They are not
allowed to repair them, but must send them in to get them changed for
others when useless. The Durbar knows that if they allow the local
officers to charge for the repair of guns, heavy charges will be
made, and no gun ever repaired; and the local officers know that if
they send in a gun to be repaired at Lucknow, they will get in
exchange one _painted_ to look well, but so flimsily done up that it
will go to pieces the first or second time it is fired.

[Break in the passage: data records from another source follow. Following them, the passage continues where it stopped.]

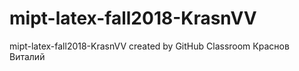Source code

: # mipt-latex-fall2018-KrasnVV
mipt-latex-fall2018-KrasnVV created by GitHub Classroom
Краснов Виталий
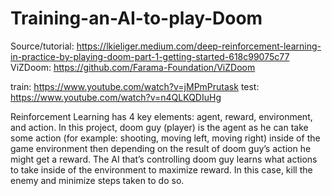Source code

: # Training-an-AI-to-play-Doom

Source/tutorial: https://lkieliger.medium.com/deep-reinforcement-learning-in-practice-by-playing-doom-part-1-getting-started-618c99075c77
ViZDoom: https://github.com/Farama-Foundation/ViZDoom

train: https://www.youtube.com/watch?v=jMPmPrutask
test: https://www.youtube.com/watch?v=n4QLKQDIuHg

Reinforcement Learning has 4 key elements: agent, reward, environment, and action. In this project, doom guy (player) is the agent as he can take some action (for example: shooting, moving left, moving right) inside of the game environment then depending on the result of doom guy’s action he might get a reward. The AI that’s controlling doom guy learns what actions to take inside of the environment to maximize reward. In this case, kill the enemy and minimize steps taken to do so.
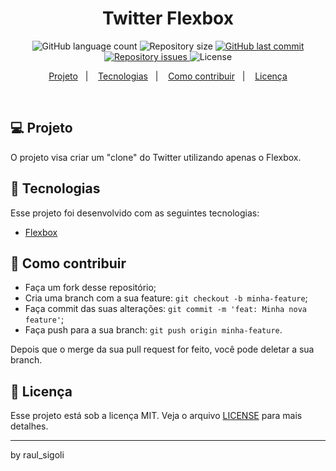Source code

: <h1 align="center">
  Twitter Flexbox
</h1>

<p align="center">
  <img alt="GitHub language count" src="https://img.shields.io/github/languages/count/DanAraujjo/rocketseat-twitter-flexbox">

  <img alt="Repository size" src="https://img.shields.io/github/repo-size/DanAraujjo/rocketseat-twitter-flexbox">
  
  <a href="https://github.com/DanAraujjo/rocketseat-twitter-flexbox/commits/master">
    <img alt="GitHub last commit" src="https://img.shields.io/github/last-commit/DanAraujjo/rocketseat-twitter-flexbox">
  </a>

  <a href="https://github.com/DanAraujjo/rocketseat-twitter-flexbox/issues">
    <img alt="Repository issues" src="https://img.shields.io/github/issues/DanAraujjo/rocketseat-twitter-flexbox">
  </a>

  <img alt="License" src="https://img.shields.io/badge/license-MIT-brightgreen">
</p>

<p align="center">
  <a href="#-projeto">Projeto</a>&nbsp;&nbsp;&nbsp;|&nbsp;&nbsp;&nbsp;
<a href="#rocket-tecnologias">Tecnologias</a>&nbsp;&nbsp;&nbsp;|&nbsp;&nbsp;&nbsp;
  <a href="#-como-contribuir">Como contribuir</a>&nbsp;&nbsp;&nbsp;|&nbsp;&nbsp;&nbsp;
  <a href="#memo-licença">Licença</a>
</p>

<br>



## 💻 Projeto

O projeto visa criar um "clone" do Twitter utilizando apenas o Flexbox.

## :rocket: Tecnologias

Esse projeto foi desenvolvido com as seguintes tecnologias:

- [Flexbox](https://origamid.com/projetos/flexbox-guia-completo/)

## 🤔 Como contribuir

- Faça um fork desse repositório;
- Cria uma branch com a sua feature: `git checkout -b minha-feature`;
- Faça commit das suas alterações: `git commit -m 'feat: Minha nova feature'`;
- Faça push para a sua branch: `git push origin minha-feature`.

Depois que o merge da sua pull request for feito, você pode deletar a sua branch.

## :memo: Licença

Esse projeto está sob a licença MIT. Veja o arquivo [LICENSE](LICENSE.md) para mais detalhes.

---
by raul_sigoli
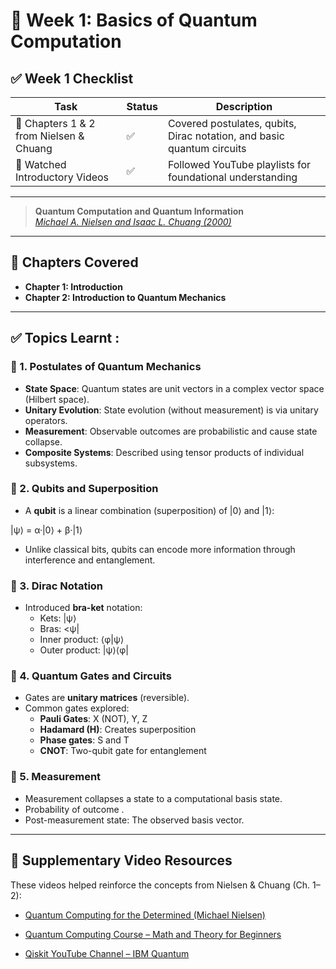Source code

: # 📘 Week 1: Basics of Quantum Computation

## ✅ Week 1 Checklist

| Task                                         | Status | Description                                                                 |
|----------------------------------------------|--------|-----------------------------------------------------------------------------|
| 📘 Chapters 1 & 2 from Nielsen & Chuang     |  ✅    | Covered postulates, qubits, Dirac notation, and basic quantum circuits      |
| 🎥 Watched Introductory Videos              |  ✅    | Followed YouTube playlists for foundational understanding                   |

---
> **Quantum Computation and Quantum Information**  
> [*Michael A. Nielsen and Isaac L. Chuang (2000)*](https://profmcruz.wordpress.com/wp-content/uploads/2017/08/quantum-computation-and-quantum-information-nielsen-chuang.pdf)

---

## 📖 Chapters Covered

- **Chapter 1: Introduction**
- **Chapter 2: Introduction to Quantum Mechanics**

---

## ✅ Topics Learnt :

### 🧩 1. Postulates of Quantum Mechanics
- **State Space**: Quantum states are unit vectors in a complex vector space (Hilbert space).
- **Unitary Evolution**: State evolution (without measurement) is via unitary operators.
- **Measurement**: Observable outcomes are probabilistic and cause state collapse.
- **Composite Systems**: Described using tensor products of individual subsystems.

### 🧠 2. Qubits and Superposition
- A **qubit** is a linear combination (superposition) of |0⟩ and |1⟩:

|ψ⟩ = α·|0⟩ + β·|1⟩

- Unlike classical bits, qubits can encode more information through interference and entanglement.

### 📐 3. Dirac Notation
- Introduced **bra-ket** notation:
  - Kets: |ψ⟩
  - Bras: <ψ|
  - Inner product: ⟨φ|ψ⟩
  - Outer product: |ψ⟩⟨φ|
    
### 🔁 4. Quantum Gates and Circuits
- Gates are **unitary matrices** (reversible).
- Common gates explored:
  - **Pauli Gates**: X (NOT), Y, Z
  - **Hadamard (H)**: Creates superposition
  - **Phase gates**: S and T
  - **CNOT**: Two-qubit gate for entanglement

### 🎲 5. Measurement
- Measurement collapses a state to a computational basis state.
- Probability of outcome .
- Post-measurement state: The observed basis vector.

---
## 🎥 Supplementary Video Resources

These videos helped reinforce the concepts from Nielsen & Chuang (Ch. 1–2):

- [Quantum Computing for the Determined (Michael Nielsen)](https://www.youtube.com/playlist?list=PL1826E60FD05B44E4)  


- [Quantum Computing Course – Math and Theory for Beginners](https://www.youtube.com/watch?v=tsbCSkvHhMo)  


- [Qiskit YouTube Channel – IBM Quantum](https://www.youtube.com/c/qiskit)  


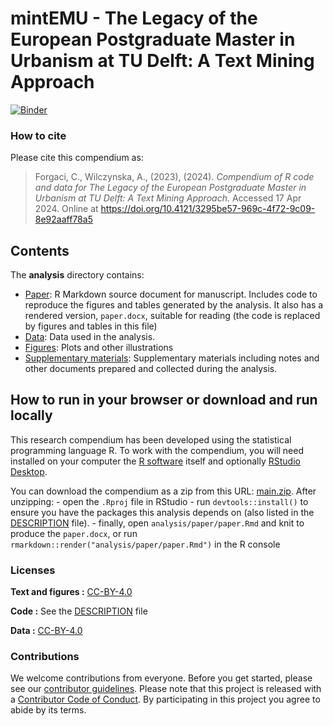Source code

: 
<!-- README.md is generated from README.Rmd. Please edit that file -->

# mintEMU - The Legacy of the European Postgraduate Master in Urbanism at TU Delft: A Text Mining Approach

[![Binder](https://mybinder.org/badge_logo.svg)](https://mybinder.org/v2/gh/UD3-Lab/minTEMU/main?urlpath=rstudio)

<!-- This repository contains the data and code for the paper: -->
<!-- > Forgaci, C., (2023). _The Legacy of the European Postgraduate Master in Urbanism at TU Delft: A Text Mining Approach_. Name of journal/book <https://doi.org/xxx/xxx> -->
<!-- The pre-print is online here: -->
<!-- > Forgaci, C., (2023). _The Legacy of the European Postgraduate Master in Urbanism at TU Delft: A Text Mining Approach_. Name of journal/book, Accessed 17 Apr 2024. Online at <https://doi.org/xxx/xxx> -->

### How to cite

Please cite this compendium as:

> Forgaci, C., Wilczynska, A., (2023), (2024). *Compendium of R code and
> data for The Legacy of the European Postgraduate Master in Urbanism at
> TU Delft: A Text Mining Approach*. Accessed 17 Apr 2024. Online at
> <https://doi.org/10.4121/3295be57-969c-4f72-9c09-8e92aaff78a5>

## Contents

The **analysis** directory contains:

- [Paper](/analysis/paper): R Markdown source document for manuscript.
  Includes code to reproduce the figures and tables generated by the
  analysis. It also has a rendered version, `paper.docx`, suitable for
  reading (the code is replaced by figures and tables in this file)
- [Data](/analysis/data): Data used in the analysis.
- [Figures](/analysis/figures): Plots and other illustrations
- [Supplementary materials](/analysis/supplementary-materials):
  Supplementary materials including notes and other documents prepared
  and collected during the analysis.

## How to run in your browser or download and run locally

This research compendium has been developed using the statistical
programming language R. To work with the compendium, you will need
installed on your computer the [R
software](https://cloud.r-project.org/) itself and optionally [RStudio
Desktop](https://rstudio.com/products/rstudio/download/).

You can download the compendium as a zip from this URL:
[main.zip](/archive/main.zip). After unzipping: - open the `.Rproj` file
in RStudio - run `devtools::install()` to ensure you have the packages
this analysis depends on (also listed in the [DESCRIPTION](/DESCRIPTION)
file). - finally, open `analysis/paper/paper.Rmd` and knit to produce
the `paper.docx`, or run `rmarkdown::render("analysis/paper/paper.Rmd")`
in the R console

### Licenses

**Text and figures :**
[CC-BY-4.0](http://creativecommons.org/licenses/by/4.0/)

**Code :** See the [DESCRIPTION](DESCRIPTION) file

**Data :** [CC-BY-4.0](http://creativecommons.org/licenses/by/4.0/)

### Contributions

We welcome contributions from everyone. Before you get started, please
see our [contributor guidelines](CONTRIBUTING.md). Please note that this
project is released with a [Contributor Code of Conduct](CONDUCT.md). By
participating in this project you agree to abide by its terms.
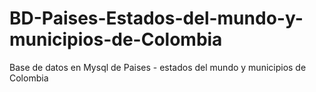 # BD-Paises-Estados-del-mundo-y-municipios-de-Colombia
Base de datos en Mysql de Paises - estados del mundo y municipios de Colombia
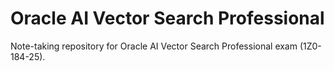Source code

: # Oracle AI Vector Search Professional

Note-taking repository for Oracle AI Vector Search Professional exam (1Z0-184-25).
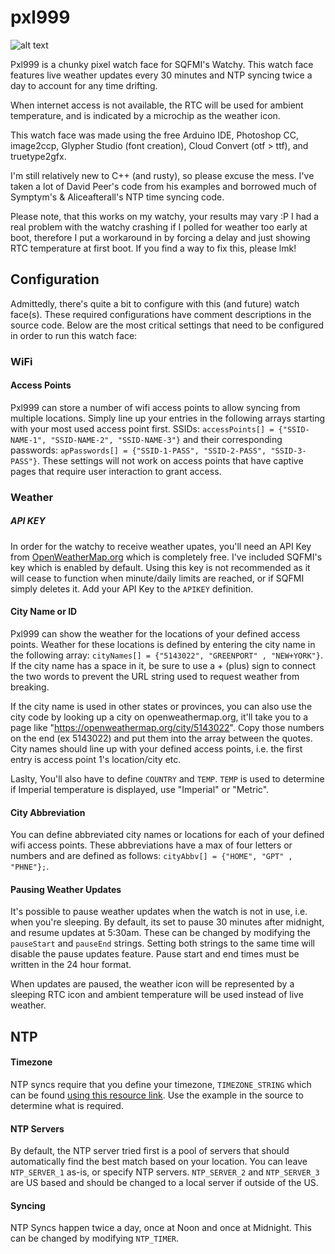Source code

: # pxl999
![alt text](https://github.com/dezign999/pxl999/blob/main/pxl999.gif?raw=true?raw=true)

Pxl999 is a chunky pixel watch face for SQFMI's Watchy. This watch face features live weather updates every 30 minutes and NTP syncing twice a day to account for any time drifting.

When internet access is not available, the RTC will be used for ambient temperature, and is indicated by a microchip as the weather icon.

This watch face was made using the free Arduino IDE, Photoshop CC, image2ccp, Glypher Studio (font creation), Cloud Convert (otf > ttf), and truetype2gfx.

I'm still relatively new to C++ (and rusty), so please excuse the mess. I've taken a lot of David Peer's code from his examples and borrowed much of Symptym's & Aliceafterall's NTP time syncing code.

Please note, that this works on my watchy, your results may vary :P I had a real problem with the watchy crashing if I polled for weather too early at boot, therefore I put a workaround in by forcing a delay and just showing RTC temperature at first boot. If you find a way to fix this, please lmk!

## Configuration
Admittedly, there's quite a bit to configure with this (and future) watch face(s). These required configurations have comment descriptions in the source code. Below are the most critical settings that need to be configured in order to run this watch face:

### WiFi
#### Access Points
Pxl999 can store a number of wifi access points to allow syncing from multiple locations. Simply line up your entries in the following arrays starting with your most used access point first. SSIDs: `accessPoints[] = {"SSID-NAME-1", "SSID-NAME-2", "SSID-NAME-3"}` and their corresponding passwords: `apPasswords[] = {"SSID-1-PASS", "SSID-2-PASS", "SSID-3-PASS"}`. These settings will not work on access points that have captive pages that require user interaction to grant access.

### Weather
##### API KEY
In order for the watchy to receive weather upates, you'll need an API Key from [OpenWeatherMap.org](https://openweathermap.org/appid) which is completely free. I've included SQFMI's key which is enabled by default. Using this key is not recommended as it will cease to function when minute/daily limits are reached, or if SQFMI simply deletes it. Add your API Key to the `APIKEY` definition.

#### City Name or ID
Pxl999 can show the weather for the locations of your defined access points. Weather for these locations is defined by entering the city name in the following array: `cityNames[] = {"5143022", "GREENPORT" , "NEW+YORK"}`. If the city name has a space in it, be sure to use a + (plus) sign to connect the two words to prevent the URL string used to request weather from breaking.

If the city name is used in other states or provinces, you can also use the city code by looking up a city on openweathermap.org, it'll take you to a page like "https://openweathermap.org/city/5143022". Copy those numbers on the end (ex 5143022) and put them into the array between the quotes. City names should line up with your defined access points, i.e. the first entry is access point 1's location/city etc.

Laslty, You'll also have to define `COUNTRY` and `TEMP`. `TEMP` is used to determine if Imperial temperature is displayed, use "Imperial" or "Metric".

#### City Abbreviation
You can define abbreviated city names or locations for each of your defined wifi access points. These abbreviations have a max of four letters or numbers and are defined as follows: `cityAbbv[] = {"HOME", "GPT" , "PHNE"};`.

#### Pausing Weather Updates
It's possible to pause weather updates when the watch is not in use, i.e. when you're sleeping. By default, its set to pause 30 minutes after midnight, and resume updates at 5:30am. These can be changed by modifying the `pauseStart` and `pauseEnd` strings. Setting both strings to the same time will disable the pause updates feature. Pause start and end times must be written in the 24 hour format.

When updates are paused, the weather icon will be represented by a sleeping RTC icon and ambient temperature will be used instead of live weather.

## NTP
#### Timezone
NTP syncs require that you define your timezone, `TIMEZONE_STRING` which can be found [using this resource link](https://github.com/nayarsystems/posix_tz_db/blob/master/zones.json). Use the example in the source to determine what is required. 

#### NTP Servers
By default, the NTP server tried first is a pool of servers that should automatically find the best match based on your location. You can leave `NTP_SERVER_1` as-is, or specify NTP servers. `NTP_SERVER_2` and `NTP_SERVER_3` are US based and should be changed to a local server if outside of the US.

#### Syncing
NTP Syncs happen twice a day, once at Noon and once at Midnight. This can be changed by modifying `NTP_TIMER`.
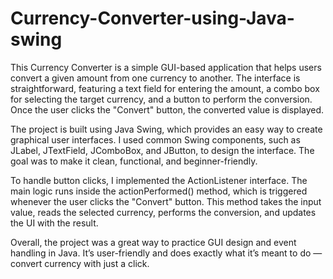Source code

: # Currency-Converter-using-Java-swing


This Currency Converter is a simple GUI-based application that helps users convert a given amount from one currency to another. The interface is straightforward, featuring a text field for entering the amount, a combo box for selecting the target currency, and a button to perform the conversion. Once the user clicks the "Convert" button, the converted value is displayed.

The project is built using Java Swing, which provides an easy way to create graphical user interfaces. I used common Swing components, such as JLabel, JTextField, JComboBox, and JButton, to design the interface. The goal was to make it clean, functional, and beginner-friendly.

To handle button clicks, I implemented the ActionListener interface. The main logic runs inside the actionPerformed() method, which is triggered whenever the user clicks the "Convert" button. This method takes the input value, reads the selected currency, performs the conversion, and updates the UI with the result.

Overall, the project was a great way to practice GUI design and event handling in Java. It’s user-friendly and does exactly what it’s meant to do — convert currency with just a click.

Captain Barlow's corps is a good one, and the men are finer than any
that I have seen in our own infantry regiments, though they get only
five rupees a-month each, while ours get seven. They prefer this rate
under European officers in the Oude service, to the seven rupees a-
month which sipahees get in ours, though they have no pension
establishment or extra allowance while marching. They feel sure that
their European commandants will secure them their pay sooner or
later; they escape many of the harassing duties to which our sipahees
are liable; they have leave to visit their homes one month in twelve;
they never have to march out of Oude to distant stations, situated in
bad climates; they get fuel and fodder, and often food, for nothing;
their baggage is always carried for them at the public cost. But to
secure them their pay, arms, accoutrements, clothing, &c., the
commandant must be always about the Court himself, or have an
_ambassador_ of some influence there at great cost.